>>>

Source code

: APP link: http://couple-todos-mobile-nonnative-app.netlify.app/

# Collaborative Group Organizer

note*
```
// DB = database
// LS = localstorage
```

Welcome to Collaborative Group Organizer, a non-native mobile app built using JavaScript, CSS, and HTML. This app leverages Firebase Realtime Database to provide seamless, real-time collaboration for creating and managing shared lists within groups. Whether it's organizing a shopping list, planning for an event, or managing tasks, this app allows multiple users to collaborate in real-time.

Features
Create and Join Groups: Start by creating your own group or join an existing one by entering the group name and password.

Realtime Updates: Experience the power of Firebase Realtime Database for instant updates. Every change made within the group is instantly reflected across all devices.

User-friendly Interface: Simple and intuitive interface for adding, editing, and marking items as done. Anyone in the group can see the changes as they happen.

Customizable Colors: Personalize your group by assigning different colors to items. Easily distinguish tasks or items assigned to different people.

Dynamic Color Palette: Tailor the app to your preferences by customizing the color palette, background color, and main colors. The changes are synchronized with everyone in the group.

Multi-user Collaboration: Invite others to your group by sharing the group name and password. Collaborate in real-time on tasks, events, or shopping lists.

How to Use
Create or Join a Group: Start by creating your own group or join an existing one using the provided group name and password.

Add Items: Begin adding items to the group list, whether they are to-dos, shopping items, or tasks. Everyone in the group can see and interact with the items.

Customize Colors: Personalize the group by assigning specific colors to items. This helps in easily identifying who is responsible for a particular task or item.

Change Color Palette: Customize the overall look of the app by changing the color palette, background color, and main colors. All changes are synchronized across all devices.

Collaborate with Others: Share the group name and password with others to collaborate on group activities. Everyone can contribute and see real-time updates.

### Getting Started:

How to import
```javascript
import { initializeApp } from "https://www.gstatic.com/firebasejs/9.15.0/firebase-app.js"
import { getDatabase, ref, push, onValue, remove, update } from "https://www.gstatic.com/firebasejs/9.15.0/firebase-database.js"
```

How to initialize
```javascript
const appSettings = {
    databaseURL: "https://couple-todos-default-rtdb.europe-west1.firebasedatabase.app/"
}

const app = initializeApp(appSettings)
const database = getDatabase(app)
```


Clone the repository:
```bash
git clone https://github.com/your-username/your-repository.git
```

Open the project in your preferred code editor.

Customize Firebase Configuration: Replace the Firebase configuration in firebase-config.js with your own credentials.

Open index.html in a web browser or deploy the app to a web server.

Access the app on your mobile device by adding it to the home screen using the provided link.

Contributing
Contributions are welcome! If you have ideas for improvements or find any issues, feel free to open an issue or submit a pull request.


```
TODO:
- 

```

<<<

Copy each line in the data that holds the word "lists".

> [RESPONSE BELOW]:
Welcome to Collaborative Group Organizer, a non-native mobile app built using JavaScript, CSS, and HTML. This app leverages Firebase Realtime Database to provide seamless, real-time collaboration for creating and managing shared lists within groups. Whether it's organizing a shopping list, planning for an event, or managing tasks, this app allows multiple users to collaborate in real-time.
Multi-user Collaboration: Invite others to your group by sharing the group name and password. Collaborate in real-time on tasks, events, or shopping lists.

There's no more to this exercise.